(Data for processing begins)
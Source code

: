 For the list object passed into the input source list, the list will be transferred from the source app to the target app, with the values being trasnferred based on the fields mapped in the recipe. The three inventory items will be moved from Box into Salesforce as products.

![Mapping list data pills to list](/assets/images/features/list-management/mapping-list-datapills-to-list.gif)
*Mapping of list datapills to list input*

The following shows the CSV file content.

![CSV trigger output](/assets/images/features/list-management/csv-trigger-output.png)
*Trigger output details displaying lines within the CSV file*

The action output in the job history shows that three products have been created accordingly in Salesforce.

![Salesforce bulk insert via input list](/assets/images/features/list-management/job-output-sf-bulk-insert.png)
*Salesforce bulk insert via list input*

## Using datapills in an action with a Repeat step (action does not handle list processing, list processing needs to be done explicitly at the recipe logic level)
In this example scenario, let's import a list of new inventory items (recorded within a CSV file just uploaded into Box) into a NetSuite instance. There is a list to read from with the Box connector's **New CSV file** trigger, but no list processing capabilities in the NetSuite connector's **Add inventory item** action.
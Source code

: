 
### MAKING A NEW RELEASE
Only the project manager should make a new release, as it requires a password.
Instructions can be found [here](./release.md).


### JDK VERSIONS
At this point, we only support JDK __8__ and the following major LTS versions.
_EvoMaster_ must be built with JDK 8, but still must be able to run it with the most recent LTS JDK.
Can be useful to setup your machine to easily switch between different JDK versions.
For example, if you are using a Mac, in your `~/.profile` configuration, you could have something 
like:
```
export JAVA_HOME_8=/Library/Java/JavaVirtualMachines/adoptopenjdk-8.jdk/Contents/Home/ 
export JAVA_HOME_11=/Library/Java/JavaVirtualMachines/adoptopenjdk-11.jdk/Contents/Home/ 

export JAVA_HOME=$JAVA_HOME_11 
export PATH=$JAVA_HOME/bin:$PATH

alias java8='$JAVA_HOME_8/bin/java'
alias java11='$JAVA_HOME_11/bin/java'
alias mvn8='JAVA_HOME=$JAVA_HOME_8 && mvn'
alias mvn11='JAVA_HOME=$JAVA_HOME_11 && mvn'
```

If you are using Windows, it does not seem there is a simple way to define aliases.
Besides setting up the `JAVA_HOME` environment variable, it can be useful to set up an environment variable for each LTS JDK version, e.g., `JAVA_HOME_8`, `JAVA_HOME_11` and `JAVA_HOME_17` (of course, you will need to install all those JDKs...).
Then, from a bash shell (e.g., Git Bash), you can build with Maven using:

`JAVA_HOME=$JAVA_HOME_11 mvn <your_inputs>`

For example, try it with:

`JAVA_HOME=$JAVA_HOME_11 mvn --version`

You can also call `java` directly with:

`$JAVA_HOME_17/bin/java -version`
(Data for processing ends)
What you will do |
Copy out the data shown above without altering anything.

Result for this exercise |
Source code

: For the list object passed into the input source list, the list will be transferred from the source app to the target app, with the values being trasnferred based on the fields mapped in the recipe. The three inventory items will be moved from Box into Salesforce as products.

![Mapping list data pills to list](/assets/images/features/list-management/mapping-list-datapills-to-list.gif)
*Mapping of list datapills to list input*

The following shows the CSV file content.

![CSV trigger output](/assets/images/features/list-management/csv-trigger-output.png)
*Trigger output details displaying lines within the CSV file*

The action output in the job history shows that three products have been created accordingly in Salesforce.

![Salesforce bulk insert via input list](/assets/images/features/list-management/job-output-sf-bulk-insert.png)
*Salesforce bulk insert via list input*

## Using datapills in an action with a Repeat step (action does not handle list processing, list processing needs to be done explicitly at the recipe logic level)
In this example scenario, let's import a list of new inventory items (recorded within a CSV file just uploaded into Box) into a NetSuite instance. There is a list to read from with the Box connector's **New CSV file** trigger, but no list processing capabilities in the NetSuite connector's **Add inventory item** action.
Source code

: 
### MAKING A NEW RELEASE
Only the project manager should make a new release, as it requires a password.
Instructions can be found [here](./release.md).


### JDK VERSIONS
At this point, we only support JDK __8__ and the following major LTS versions.
_EvoMaster_ must be built with JDK 8, but still must be able to run it with the most recent LTS JDK.
Can be useful to setup your machine to easily switch between different JDK versions.
For example, if you are using a Mac, in your `~/.profile` configuration, you could have something 
like:
```
export JAVA_HOME_8=/Library/Java/JavaVirtualMachines/adoptopenjdk-8.jdk/Contents/Home/ 
export JAVA_HOME_11=/Library/Java/JavaVirtualMachines/adoptopenjdk-11.jdk/Contents/Home/ 

export JAVA_HOME=$JAVA_HOME_11 
export PATH=$JAVA_HOME/bin:$PATH

alias java8='$JAVA_HOME_8/bin/java'
alias java11='$JAVA_HOME_11/bin/java'
alias mvn8='JAVA_HOME=$JAVA_HOME_8 && mvn'
alias mvn11='JAVA_HOME=$JAVA_HOME_11 && mvn'
```

If you are using Windows, it does not seem there is a simple way to define aliases.
Besides setting up the `JAVA_HOME` environment variable, it can be useful to set up an environment variable for each LTS JDK version, e.g., `JAVA_HOME_8`, `JAVA_HOME_11` and `JAVA_HOME_17` (of course, you will need to install all those JDKs...).
Then, from a bash shell (e.g., Git Bash), you can build with Maven using:

`JAVA_HOME=$JAVA_HOME_11 mvn <your_inputs>`

For example, try it with:

`JAVA_HOME=$JAVA_HOME_11 mvn --version`

You can also call `java` directly with:

`$JAVA_HOME_17/bin/java -version`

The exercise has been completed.